Enforcing 'equal pay, equal work' pattern by new rules
The 'new' EU states are opposing the proposal as it doesn’t solve the fundamental issue
Maria Koleva, Brussels
20 October, 2017
Photo © European Parliament
Today’s vote is a victory for all workers and all companies that play by the rules, Dutch S&D MEP Agnes Jongerius pointed out.
Employment Committee MEPs adopted new measures for workers who are sent temporary to carry tasks in another Member State that aim to introduce ‘equal pay for equal work’ model, putting an end to social dumping and countering unfair competition between companies. The new rules were backed by 32 votes to 8 and 13 abstentions on Monday. The contracts of posted workers are issued in their home country, but are sent by their employer temporarily to another EU state. It’s well known that workers posted by so called “new” member countries are receiving less money for their work than their local colleagues.
The posted workers, as well as posted temporary agency workers, should receive the same salary and bonuses as local ones in the same workplace, MEPs proposed.
Today’s vote is a victory for all workers and all companies that play by the rules, and we want to ensure that all workers doing the same work at the same place receive the same pay and the same protections, Dutch S&D MEP Agnes Jongerius, one of the co-rapporteurs on the file, pointed out. She accented that employers will no longer be able to make their employees pay for housing and transport out of their own pocket, but will have to cover these costs on top of their salary.
Elisabeth Morin-Chartier, French EPP MEP, co-rapporteur, stated that per diems have to be calculated according to the prices in the working country, and not on those in the country of origin. “That means that the sandwich of the Hungarian posted worker in France will not be calculated up to the price of a sandwich in Hungary, but to the price of the sandwich in France,” she explained.
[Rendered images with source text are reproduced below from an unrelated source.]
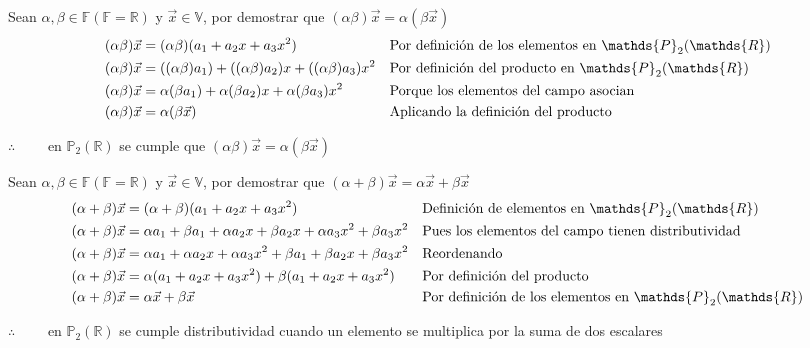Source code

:\documentclass[letterpaper]{article}
\newcommand{\V}{\mathds{V}}
\newcommand{\F}{\mathds{F}}
\newcommand{\R}{\mathds{R}}
\newcommand{\Po}{\mathds{P}_2(\mathds{R})}
\renewcommand{\*}{\cdot}
\theoremstyle{definition}
\begin{document}
Sean $ \alpha, \beta \in \F( \F = \R) $ y $ \vec{x} \in \V $, por demostrar que $ (\alpha\beta)\vec{x} = \alpha(\beta\vec{x}) $
\begin{align*}
	(\alpha\beta)\vec{x} &= (\alpha\beta)(a_1 + a_2x + a_3x^2) && \text{Por definición de los elementos en $ \Po $}\\
	(\alpha\beta)\vec{x} &= ((\alpha\beta)a_1) + ((\alpha\beta)a_2)x + ((\alpha\beta)a_3)x^2 && \text{Por definición del producto en $ \Po $}\\
	(\alpha\beta)\vec{x} &= \alpha(\beta a_1) + \alpha(\beta a_2)x + \alpha (\beta a_3)x^2 && \text{Porque los elementos del campo asocian}\\
	(\alpha\beta)\vec{x} &= \alpha(\beta\vec{x}) && \text{Aplicando la definición del producto }\\
\end{align*}
\begin{center}
	$ \therefore \qquad $ en $ \Po $ se cumple que $ (\alpha\beta)\vec{x} = \alpha(\beta\vec{x}) $
\end{center}

Sean $ \alpha, \beta \in \F( \F = \R) $ y $ \vec{x} \in \V $, por demostrar que $ (\alpha + \beta)\vec{x} = \alpha\vec{x} + \beta\vec{x} $
\begin{align*}
	(\alpha + \beta)\vec{x} &= (\alpha + \beta)(a_1 + a_2x + a_3x^2) && \text{Definición de elementos en $ \Po $}\\
	(\alpha + \beta)\vec{x} &= \alpha a_1 + \beta a_1 + \alpha a_2x + \beta a_2x + \alpha a_3x^2 + \beta a_3x^2 && \text{Pues los elementos del campo tienen distributividad}\\
	(\alpha + \beta)\vec{x} &= \alpha a_1 + \alpha a_2x + \alpha a_3x^2 + \beta a_1  + \beta a_2x  + \beta a_3x^2 && \text{Reordenando}\\
	(\alpha + \beta)\vec{x} &= \alpha(a_1 + a_2x + a_3x^2) + \beta(a_1 + a_2x + a_3x^2)&& \text{Por definición del producto}\\
	(\alpha + \beta)\vec{x} &= \alpha\vec{x} + \beta\vec{x}&& \text{Por definición de los elementos en $ \Po $}\\
\end{align*}
\begin{center}
	$ \therefore \qquad  $ en $ \Po $ se cumple distributividad cuando un elemento se multiplica por la suma de dos escalares
\end{center}
\end{document}
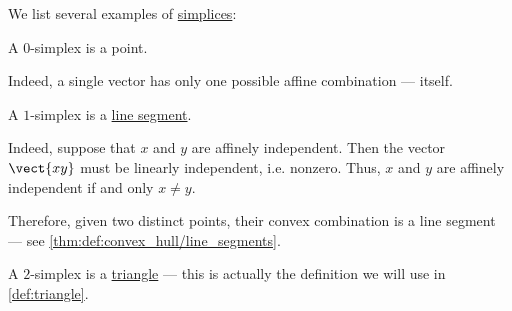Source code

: \begin{definition}\label{def:standard_simplex}\mimprovised
\end{definition}

\begin{remark}\label{def:simplex_terminology}
\end{remark}

\begin{example}\label{ex:def:simplex}
  We list several examples of \hyperref[def:simplex]{simplices}:
  \begin{thmenum}
     A \( 0 \)-simplex is a point.

    Indeed, a single vector has only one possible affine combination --- itself.

     A \( 1 \)-simplex is a \hyperref[def:line_segment]{line segment}.

    Indeed, suppose that \( x \) and \( y \) are affinely independent. Then the vector \( \vect{xy} \) must be linearly independent, i.e. nonzero. Thus, \( x \) and \( y \) are affinely independent if and only \( x \neq y \).

    Therefore, given two distinct points, their convex combination is a line segment --- see \cref{thm:def:convex_hull/line_segments}.

     A \( 2 \)-simplex is a \hyperref[def:triangle]{triangle} --- this is actually the definition we will use in \cref{def:triangle}.
  \end{thmenum}
\end{example}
Employment Committee lawmakers stipulated that labour rules of the receiving country should apply to postings longer than two years. Member States have to be obliged to publish on a special website all elements of their national remuneration policy, as well as information on collective agreements. Safeguards against “chain postings” were also set.
The issue of international road transport workers and whether they should be considered as posted in one country, while daily they can pass three or even more EU countries’ borders, will be a subject of a sector-related legislation under the Mobility Package. But the lawmakers warned that before adopting this specific legislation, the posting of workers’ directive will remain applicable to road transport, as to prevent legal loopholes.
The reform on posted workers legislation is rather controversial matter and CEE countries strongly oppose it, saying that despite sounding very socially just it is not solving the fundamental issue - the vast differences in living standards in Europe. If adopted, the new directive will send back to their home places about 600,000 less-paid posted employees from CEEC working in the well-off western Member States. The influential employers’ association BusinesEurope also alarmed that changing legislation would bring new uncertainty for business in Europe.